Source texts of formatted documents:
Start of Block
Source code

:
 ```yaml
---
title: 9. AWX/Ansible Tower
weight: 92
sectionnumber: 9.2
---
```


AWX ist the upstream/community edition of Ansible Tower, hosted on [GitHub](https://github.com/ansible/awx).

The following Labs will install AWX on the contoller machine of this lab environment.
End of Block
» EXERCISE OBJECTIVE
Each entry, exactly as written, should be set down once more.

» OUTPUT FOR THIS TASK
Source code

:
 ```yaml
---
title: 9. AWX/Ansible Tower
weight: 92
sectionnumber: 9.2
---
```


AWX ist the upstream/community edition of Ansible Tower, hosted on [GitHub](https://github.com/ansible/awx).

The following Labs will install AWX on the contoller machine of this lab environment.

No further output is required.